A Beginner's Journey: The Philco 40-190
08-30-2012, 08:27 PM
I would advertise here for an output transformer. Also check out Playthings of the Past and John Kendall's site for your part.
09-08-2012, 01:01 PM
It lives.
I'll work on the alignment later, after I inspect my signal generator; so far it would seem that the best thing to do would be to move the dial pointer about a half-inch on the string as that will bring the world into dial scale alignment. I may not even screw with it after that. THANK YOU to all of you who walked me through my first radio!
10-07-2012, 05:13 PM
Upon listening closely to my radio, it has a very low-volume but consistent 60 Hz (B-flat) hum coming out of the speaker, even with the volume all the way down. Is this normal, or indicative of needing the voice coil wires reversed?
10-08-2012, 03:20 PM
Deckape, is the hum level changed at all by increasing the volume? If not, perhaps a little cathode to filament leak on one of the tubes in the audio output. The voice coil, a possibility if the wires were switched. If it has a hum bucking coil tied to the voice coil and things are turned around, it won't cut some of the induced hum from the field coil they have to be in opposition. Just my lame ideas. Congrats on getting this far!

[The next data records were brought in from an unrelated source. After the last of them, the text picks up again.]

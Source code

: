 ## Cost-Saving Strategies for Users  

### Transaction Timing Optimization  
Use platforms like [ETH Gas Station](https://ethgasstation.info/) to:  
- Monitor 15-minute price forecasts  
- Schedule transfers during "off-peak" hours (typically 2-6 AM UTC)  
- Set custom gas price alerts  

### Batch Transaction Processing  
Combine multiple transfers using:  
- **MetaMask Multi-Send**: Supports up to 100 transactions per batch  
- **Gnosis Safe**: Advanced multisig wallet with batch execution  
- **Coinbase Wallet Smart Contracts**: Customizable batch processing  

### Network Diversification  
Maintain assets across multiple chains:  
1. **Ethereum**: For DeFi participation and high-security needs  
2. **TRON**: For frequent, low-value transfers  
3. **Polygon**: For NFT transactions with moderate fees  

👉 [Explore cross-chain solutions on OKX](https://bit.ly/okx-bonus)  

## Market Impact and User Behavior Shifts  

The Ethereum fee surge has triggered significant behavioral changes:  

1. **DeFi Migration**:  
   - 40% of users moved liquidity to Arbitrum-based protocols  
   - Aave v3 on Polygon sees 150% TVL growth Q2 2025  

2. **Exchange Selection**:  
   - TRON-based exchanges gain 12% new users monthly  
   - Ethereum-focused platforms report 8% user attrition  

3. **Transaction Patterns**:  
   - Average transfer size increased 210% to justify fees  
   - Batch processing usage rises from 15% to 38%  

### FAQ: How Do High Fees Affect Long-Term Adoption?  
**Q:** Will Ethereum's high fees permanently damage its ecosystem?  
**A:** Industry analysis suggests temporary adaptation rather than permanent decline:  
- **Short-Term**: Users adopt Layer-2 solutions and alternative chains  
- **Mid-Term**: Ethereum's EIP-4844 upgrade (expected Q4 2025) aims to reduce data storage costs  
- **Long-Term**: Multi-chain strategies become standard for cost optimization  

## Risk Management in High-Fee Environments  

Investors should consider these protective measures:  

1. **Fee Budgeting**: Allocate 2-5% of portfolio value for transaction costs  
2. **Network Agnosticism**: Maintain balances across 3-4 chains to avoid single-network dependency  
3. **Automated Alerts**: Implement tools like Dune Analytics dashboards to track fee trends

Jerry A friend in need is a pest! Bill Slee ca 1970.
10-08-2012, 07:09 PM
Agree, if the hum bucker winding is wired backwards you will get more not less hum. Can't hurt to reverse it and have a listen. All those old sets had some hum regardless. You can beef up the filter capacitors a little bit (say 10%) and as said, make sure your output tubes are not gassy, but there will still be a little hum or more likely interference from modern devices that simply didn't exist way back when.
10-08-2012, 09:51 PM
Rectifiers will also cause a set to hum when they get weak....
10-08-2012, 11:16 PM
I all but let the smoke out of the original rectifier by crossing a couple of wires in the rebuild--thankfully, I had a spare hanging about (And a Raytheon-branded tube, at that). The spare tested out stronger even to start with. I'll try swapping the wires out when I'm feeling adventurous (and have a few spare moments to devote to the pursuit). I guess I'm asking a bit of a useless question in wanting quantification when I'm the only one available to listen to the speaker.
All else fails, I'll swap the wires back.